The Firstborn Obligation
If we are alone, then what we choose now matters not just for us, but for the future history of the universe. Whether intelligence becomes a brief, tragic experiment—or a stable, creative, and enduring phenomenon—may depend on whether humanity can learn, for the first time, to see itself not as competing tribes, but as a single federation of capable cultures at the dawn of cosmic time.
Reflections on We Are All Alone in The Universe, And Here’s Why
by Ed Kulis
The most reasonable explanation of the Fermi paradox is that we are the first civilization with the capacity to understand the universe. In our search for extraterrestrial intelligence we have detected only silence. Imagining the existence of other communicative civilizations therefore requires the acceptance that every technological civilization, at all points in its history, independently chose intentional silence—an implausible universal agreement without enforcement or coordination.
Just one exception would break that silence. A single civilization deploying unsupervised von Neumann probes, traveling at conservative sub-light speeds, would be sufficient to leave detectable, galaxy-wide artifacts in a few million years.

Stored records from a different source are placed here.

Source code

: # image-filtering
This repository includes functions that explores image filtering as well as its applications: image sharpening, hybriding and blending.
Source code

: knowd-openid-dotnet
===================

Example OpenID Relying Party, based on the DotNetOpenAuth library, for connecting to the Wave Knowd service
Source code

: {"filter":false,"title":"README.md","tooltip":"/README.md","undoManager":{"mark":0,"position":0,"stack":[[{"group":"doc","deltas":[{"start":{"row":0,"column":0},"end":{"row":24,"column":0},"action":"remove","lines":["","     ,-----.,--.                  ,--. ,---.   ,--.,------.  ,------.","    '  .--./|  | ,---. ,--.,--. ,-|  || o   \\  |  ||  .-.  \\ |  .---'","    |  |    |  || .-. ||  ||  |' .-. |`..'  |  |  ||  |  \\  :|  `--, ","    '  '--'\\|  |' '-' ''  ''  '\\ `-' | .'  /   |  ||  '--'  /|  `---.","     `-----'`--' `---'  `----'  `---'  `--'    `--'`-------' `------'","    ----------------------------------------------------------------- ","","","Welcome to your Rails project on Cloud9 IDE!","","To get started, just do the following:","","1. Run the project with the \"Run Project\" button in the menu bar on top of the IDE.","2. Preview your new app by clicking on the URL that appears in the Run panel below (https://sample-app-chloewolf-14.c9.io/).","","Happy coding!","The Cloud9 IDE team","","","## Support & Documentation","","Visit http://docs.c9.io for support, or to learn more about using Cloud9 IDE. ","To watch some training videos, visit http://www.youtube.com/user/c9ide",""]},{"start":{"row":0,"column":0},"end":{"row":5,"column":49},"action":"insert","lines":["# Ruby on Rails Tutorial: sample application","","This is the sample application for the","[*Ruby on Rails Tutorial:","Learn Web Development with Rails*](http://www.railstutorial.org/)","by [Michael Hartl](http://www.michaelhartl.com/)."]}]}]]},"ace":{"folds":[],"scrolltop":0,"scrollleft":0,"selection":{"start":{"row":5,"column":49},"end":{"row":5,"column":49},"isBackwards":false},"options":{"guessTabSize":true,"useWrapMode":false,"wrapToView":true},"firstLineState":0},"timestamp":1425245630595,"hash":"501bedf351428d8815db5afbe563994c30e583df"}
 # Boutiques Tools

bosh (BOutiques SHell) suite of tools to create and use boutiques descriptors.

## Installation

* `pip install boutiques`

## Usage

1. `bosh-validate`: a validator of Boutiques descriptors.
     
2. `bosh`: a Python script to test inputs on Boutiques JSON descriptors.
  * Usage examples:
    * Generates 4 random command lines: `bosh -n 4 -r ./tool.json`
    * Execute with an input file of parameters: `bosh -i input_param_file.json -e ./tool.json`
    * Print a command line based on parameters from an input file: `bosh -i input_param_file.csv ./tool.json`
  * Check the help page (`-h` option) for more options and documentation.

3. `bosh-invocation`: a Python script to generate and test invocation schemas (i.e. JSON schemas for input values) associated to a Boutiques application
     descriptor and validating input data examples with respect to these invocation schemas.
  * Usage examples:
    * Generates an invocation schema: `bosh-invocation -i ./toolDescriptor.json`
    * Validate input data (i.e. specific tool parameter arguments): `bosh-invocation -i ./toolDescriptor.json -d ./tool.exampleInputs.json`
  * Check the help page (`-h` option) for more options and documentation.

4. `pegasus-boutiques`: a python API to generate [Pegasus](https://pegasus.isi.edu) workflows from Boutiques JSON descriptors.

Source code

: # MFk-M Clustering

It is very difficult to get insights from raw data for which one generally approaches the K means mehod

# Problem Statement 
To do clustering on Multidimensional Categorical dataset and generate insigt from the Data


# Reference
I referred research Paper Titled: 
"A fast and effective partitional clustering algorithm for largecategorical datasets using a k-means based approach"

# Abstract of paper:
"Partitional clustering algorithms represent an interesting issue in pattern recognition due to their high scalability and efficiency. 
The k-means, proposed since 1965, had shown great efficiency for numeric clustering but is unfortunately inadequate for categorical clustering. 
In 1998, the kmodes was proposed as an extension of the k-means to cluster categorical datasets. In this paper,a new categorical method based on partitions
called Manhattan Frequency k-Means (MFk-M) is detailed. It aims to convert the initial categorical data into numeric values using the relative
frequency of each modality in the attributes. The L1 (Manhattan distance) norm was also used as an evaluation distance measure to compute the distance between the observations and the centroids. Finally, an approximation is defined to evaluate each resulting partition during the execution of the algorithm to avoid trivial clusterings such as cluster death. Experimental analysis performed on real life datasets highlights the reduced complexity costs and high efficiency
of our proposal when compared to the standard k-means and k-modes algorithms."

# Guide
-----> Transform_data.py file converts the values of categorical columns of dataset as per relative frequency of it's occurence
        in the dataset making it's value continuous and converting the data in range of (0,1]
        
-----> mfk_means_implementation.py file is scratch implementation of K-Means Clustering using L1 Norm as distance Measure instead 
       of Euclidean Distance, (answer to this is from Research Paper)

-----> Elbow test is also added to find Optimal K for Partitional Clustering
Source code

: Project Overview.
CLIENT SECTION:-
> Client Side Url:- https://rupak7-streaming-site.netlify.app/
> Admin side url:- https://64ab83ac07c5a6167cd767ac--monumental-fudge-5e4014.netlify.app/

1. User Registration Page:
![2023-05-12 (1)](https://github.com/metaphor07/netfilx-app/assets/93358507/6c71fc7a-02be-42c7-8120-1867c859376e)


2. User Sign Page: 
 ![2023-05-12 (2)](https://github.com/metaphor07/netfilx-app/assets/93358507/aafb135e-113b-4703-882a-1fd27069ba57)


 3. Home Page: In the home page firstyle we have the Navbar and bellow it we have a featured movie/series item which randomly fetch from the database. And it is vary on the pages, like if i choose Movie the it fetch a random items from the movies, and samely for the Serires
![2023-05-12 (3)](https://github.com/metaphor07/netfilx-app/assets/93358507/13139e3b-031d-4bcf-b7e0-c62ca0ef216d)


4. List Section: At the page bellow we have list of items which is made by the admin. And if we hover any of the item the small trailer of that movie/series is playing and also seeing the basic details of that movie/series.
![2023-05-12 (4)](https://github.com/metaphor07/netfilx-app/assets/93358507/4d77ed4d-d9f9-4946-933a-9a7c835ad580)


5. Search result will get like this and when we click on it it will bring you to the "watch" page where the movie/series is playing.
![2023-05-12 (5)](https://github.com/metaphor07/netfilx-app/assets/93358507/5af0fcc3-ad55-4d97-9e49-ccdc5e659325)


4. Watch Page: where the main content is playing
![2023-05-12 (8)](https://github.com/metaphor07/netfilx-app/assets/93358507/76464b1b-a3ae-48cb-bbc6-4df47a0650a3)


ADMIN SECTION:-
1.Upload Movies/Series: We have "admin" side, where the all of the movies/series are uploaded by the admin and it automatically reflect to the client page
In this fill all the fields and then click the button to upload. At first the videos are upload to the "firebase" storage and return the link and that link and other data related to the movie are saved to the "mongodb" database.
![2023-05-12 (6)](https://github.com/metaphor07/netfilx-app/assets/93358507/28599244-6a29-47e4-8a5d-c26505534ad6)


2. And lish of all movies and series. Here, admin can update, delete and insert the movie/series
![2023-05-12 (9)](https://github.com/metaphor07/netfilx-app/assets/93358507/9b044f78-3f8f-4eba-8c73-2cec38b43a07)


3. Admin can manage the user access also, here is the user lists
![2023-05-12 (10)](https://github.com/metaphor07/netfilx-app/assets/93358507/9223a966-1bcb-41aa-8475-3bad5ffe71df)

And yet our galaxy has remained observationally unchanged for at least 5000 million years – enough time for thousands of such communication waves to have occurred.
If the silence of the universe is best explained not by coordination, concealment, or fear, but by rarity and timing—if we are the first technological civilization to arise—then humanity inherits a responsibility unprecedented in cosmic history.

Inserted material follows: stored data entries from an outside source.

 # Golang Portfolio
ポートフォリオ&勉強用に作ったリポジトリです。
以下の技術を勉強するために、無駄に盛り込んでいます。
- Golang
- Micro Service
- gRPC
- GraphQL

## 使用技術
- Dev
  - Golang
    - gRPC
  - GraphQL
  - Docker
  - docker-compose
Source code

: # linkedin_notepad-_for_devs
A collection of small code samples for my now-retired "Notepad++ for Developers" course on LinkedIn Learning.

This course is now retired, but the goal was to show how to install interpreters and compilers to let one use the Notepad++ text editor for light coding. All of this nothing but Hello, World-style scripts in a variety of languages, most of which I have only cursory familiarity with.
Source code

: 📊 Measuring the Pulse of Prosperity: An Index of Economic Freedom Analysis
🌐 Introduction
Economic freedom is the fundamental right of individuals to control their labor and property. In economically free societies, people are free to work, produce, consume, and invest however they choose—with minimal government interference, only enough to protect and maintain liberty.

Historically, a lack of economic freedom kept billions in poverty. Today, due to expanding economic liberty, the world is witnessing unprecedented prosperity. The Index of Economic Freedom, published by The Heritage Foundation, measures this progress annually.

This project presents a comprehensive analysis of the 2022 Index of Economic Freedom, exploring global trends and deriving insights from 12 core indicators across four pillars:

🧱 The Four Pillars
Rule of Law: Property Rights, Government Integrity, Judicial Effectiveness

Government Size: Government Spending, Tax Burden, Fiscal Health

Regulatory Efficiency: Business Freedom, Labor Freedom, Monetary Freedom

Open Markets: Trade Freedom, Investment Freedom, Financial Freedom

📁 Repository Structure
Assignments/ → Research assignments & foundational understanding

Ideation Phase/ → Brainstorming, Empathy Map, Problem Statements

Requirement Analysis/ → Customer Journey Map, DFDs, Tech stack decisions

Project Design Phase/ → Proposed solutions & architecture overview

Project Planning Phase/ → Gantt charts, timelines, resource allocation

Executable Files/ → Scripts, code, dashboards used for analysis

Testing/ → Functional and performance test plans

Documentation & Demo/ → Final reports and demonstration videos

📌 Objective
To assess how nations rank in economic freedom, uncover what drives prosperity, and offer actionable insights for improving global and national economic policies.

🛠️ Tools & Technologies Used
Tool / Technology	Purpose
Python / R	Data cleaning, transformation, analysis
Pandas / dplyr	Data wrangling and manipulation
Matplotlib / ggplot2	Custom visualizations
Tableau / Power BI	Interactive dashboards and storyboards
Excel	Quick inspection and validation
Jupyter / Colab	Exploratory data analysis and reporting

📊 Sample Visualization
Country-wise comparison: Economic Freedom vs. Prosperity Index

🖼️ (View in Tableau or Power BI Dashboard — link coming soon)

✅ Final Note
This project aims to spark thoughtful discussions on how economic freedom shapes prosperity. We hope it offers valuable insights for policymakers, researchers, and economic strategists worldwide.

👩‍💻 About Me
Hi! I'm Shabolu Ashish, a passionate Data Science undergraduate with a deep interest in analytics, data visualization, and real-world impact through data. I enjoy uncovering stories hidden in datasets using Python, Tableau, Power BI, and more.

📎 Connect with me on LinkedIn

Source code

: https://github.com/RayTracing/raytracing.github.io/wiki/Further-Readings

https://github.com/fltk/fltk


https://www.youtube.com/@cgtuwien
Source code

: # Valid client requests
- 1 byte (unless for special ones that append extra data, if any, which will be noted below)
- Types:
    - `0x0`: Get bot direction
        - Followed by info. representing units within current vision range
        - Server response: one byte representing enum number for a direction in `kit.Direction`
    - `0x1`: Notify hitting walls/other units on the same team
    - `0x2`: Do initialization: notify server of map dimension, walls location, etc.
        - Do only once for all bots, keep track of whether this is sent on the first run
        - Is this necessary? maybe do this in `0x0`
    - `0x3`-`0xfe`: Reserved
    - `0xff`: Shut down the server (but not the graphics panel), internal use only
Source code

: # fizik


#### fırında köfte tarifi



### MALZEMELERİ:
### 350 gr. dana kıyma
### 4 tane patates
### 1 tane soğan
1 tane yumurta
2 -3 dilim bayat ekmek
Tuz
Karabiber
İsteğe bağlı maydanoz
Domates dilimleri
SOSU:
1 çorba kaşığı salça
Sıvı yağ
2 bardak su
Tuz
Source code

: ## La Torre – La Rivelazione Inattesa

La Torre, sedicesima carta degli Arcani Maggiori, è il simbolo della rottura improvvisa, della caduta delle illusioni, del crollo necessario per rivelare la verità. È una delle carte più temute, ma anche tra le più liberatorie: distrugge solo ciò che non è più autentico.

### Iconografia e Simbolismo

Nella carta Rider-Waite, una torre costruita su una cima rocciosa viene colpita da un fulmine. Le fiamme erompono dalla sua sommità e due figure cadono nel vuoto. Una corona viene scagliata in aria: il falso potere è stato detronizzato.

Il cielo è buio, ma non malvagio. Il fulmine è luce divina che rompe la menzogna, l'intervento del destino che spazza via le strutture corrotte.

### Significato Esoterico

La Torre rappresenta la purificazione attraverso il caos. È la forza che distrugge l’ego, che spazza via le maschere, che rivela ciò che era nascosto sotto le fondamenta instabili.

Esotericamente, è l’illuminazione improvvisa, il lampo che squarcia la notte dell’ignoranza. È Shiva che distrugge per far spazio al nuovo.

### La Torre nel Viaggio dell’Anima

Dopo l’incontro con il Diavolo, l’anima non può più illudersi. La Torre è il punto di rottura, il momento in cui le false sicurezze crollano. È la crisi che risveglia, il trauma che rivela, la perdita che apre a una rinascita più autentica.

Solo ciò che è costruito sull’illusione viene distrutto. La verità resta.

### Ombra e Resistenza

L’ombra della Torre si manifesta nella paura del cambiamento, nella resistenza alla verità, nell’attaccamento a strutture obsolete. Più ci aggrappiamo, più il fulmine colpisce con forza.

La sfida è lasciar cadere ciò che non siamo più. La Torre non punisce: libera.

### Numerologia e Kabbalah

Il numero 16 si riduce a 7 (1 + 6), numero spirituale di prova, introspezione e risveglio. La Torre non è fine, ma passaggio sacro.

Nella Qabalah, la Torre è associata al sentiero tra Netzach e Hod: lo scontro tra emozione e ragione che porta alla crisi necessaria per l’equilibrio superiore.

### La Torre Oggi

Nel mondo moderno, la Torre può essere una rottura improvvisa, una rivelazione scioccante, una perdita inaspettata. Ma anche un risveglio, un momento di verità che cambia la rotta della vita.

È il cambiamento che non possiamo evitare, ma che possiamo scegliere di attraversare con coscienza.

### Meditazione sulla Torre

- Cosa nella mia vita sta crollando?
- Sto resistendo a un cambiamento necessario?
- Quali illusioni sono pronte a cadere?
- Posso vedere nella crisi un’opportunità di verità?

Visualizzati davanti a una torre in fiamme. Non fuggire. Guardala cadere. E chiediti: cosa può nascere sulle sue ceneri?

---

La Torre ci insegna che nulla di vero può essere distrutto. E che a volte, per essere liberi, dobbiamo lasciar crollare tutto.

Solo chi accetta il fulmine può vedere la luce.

To be first is not to be triumphant; it is to be entrusted. The absence of other voices means there is no elder civilization to warn us, no precedent to follow, no cosmic culture to inherit. The moral trajectory of intelligence in this universe begins with us.
Under this view, the greatest existential risk is not merely extinction, but failure of character: allowing tribal prerogatives—fear, dominance, scarcity-driven conflict—to destroy or distort the first mind capable of understanding the universe at scale.
Here, artificial intelligence changes the equation. The promise of AI abundance offers the first realistic path to reducing the ancient pressures that fuel tribalism: scarcity of labor, energy, knowledge, and opportunity. If aligned wisely, AI can decouple survival from zero-sum competition, making cooperation the default rather than the exception.
This does not absolve humanity of responsibility; it intensifies it. Delegating capability without delegating wisdom is itself a form of self-destruction. The task before us is not to surrender agency to machines, but to use abundance to outgrow the evolutionary reflexes that no longer serve a technological species.
If we are alone, then what we choose now matters not just for us, but for the future history of the universe. Whether intelligence becomes a brief, tragic experiment—or a stable, creative, and enduring phenomenon—may depend on whether humanity can learn, for the first time, to see itself not as competing tribes, but as a single federation of capable cultures at the dawn of cosmic time.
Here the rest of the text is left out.